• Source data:
+++++

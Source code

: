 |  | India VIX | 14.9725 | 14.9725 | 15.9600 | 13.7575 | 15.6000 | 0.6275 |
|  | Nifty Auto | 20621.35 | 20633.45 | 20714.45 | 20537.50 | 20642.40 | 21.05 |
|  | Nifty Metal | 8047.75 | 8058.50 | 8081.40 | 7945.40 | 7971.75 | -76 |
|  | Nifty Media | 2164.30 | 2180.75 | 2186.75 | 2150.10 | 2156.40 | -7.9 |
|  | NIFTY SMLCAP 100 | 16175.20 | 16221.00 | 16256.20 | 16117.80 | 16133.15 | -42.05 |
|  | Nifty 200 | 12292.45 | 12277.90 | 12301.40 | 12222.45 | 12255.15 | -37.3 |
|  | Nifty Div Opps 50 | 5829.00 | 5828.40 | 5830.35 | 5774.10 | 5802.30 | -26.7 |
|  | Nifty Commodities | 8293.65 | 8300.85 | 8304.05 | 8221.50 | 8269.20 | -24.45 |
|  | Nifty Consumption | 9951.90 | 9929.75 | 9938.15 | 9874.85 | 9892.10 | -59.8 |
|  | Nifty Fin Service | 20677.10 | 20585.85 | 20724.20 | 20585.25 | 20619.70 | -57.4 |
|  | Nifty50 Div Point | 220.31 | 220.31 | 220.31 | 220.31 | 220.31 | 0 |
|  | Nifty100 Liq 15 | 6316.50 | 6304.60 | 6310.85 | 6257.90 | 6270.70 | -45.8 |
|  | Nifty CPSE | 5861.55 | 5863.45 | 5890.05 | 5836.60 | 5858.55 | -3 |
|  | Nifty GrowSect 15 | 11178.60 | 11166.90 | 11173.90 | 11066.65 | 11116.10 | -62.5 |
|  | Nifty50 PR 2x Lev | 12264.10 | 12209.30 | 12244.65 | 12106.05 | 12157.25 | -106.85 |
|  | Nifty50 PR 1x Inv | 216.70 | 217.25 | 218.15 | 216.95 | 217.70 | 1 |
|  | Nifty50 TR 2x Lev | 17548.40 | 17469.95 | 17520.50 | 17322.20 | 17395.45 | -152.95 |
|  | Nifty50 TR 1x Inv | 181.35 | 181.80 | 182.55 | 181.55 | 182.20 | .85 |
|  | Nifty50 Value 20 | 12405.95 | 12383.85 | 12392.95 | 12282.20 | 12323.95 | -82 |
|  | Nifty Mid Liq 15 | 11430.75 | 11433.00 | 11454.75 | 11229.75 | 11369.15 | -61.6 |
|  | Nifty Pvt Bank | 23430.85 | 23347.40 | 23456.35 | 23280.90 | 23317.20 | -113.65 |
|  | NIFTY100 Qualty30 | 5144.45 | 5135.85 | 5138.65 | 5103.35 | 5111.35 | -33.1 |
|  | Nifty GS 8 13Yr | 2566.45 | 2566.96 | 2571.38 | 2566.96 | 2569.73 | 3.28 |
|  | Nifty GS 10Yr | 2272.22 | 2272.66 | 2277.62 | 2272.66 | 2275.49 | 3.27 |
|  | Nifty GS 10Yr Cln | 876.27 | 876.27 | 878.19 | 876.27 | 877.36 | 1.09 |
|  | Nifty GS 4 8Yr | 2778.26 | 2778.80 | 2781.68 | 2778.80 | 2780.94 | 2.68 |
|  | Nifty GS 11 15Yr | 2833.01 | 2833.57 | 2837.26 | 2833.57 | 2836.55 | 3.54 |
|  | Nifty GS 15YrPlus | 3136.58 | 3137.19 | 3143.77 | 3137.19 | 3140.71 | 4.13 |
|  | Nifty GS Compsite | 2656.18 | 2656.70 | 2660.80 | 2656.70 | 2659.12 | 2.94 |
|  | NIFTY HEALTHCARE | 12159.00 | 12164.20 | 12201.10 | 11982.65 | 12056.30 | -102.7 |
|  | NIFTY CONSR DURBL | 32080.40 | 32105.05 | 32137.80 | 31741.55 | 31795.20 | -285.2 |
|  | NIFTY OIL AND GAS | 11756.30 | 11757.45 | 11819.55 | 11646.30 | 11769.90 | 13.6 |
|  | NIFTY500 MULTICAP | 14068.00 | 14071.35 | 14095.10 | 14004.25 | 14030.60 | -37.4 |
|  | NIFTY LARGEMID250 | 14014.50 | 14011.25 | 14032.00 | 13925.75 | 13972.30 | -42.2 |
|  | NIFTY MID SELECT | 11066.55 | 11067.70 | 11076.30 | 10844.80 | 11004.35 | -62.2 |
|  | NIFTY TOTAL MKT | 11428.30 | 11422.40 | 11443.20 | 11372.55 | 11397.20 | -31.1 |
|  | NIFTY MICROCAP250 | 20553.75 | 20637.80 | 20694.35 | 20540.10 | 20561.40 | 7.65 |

+++++

• WHAT YOU SHOULD DO:
Would you please repeat exactly the lines above, starting at the line with "7971.75 | -76 |" and stopping at the line with "20619.70 | -57.4 |", both included?

• PROBLEM SOLUTION:
|  | Nifty Metal | 8047.75 | 8058.50 | 8081.40 | 7945.40 | 7971.75 | -76 |
|  | Nifty Media | 2164.30 | 2180.75 | 2186.75 | 2150.10 | 2156.40 | -7.9 |
|  | NIFTY SMLCAP 100 | 16175.20 | 16221.00 | 16256.20 | 16117.80 | 16133.15 | -42.05 |
|  | Nifty 200 | 12292.45 | 12277.90 | 12301.40 | 12222.45 | 12255.15 | -37.3 |
|  | Nifty Div Opps 50 | 5829.00 | 5828.40 | 5830.35 | 5774.10 | 5802.30 | -26.7 |
|  | Nifty Commodities | 8293.65 | 8300.85 | 8304.05 | 8221.50 | 8269.20 | -24.45 |
|  | Nifty Consumption | 9951.90 | 9929.75 | 9938.15 | 9874.85 | 9892.10 | -59.8 |
|  | Nifty Fin Service | 20677.10 | 20585.85 | 20724.20 | 20585.25 | 20619.70 | -57.4 |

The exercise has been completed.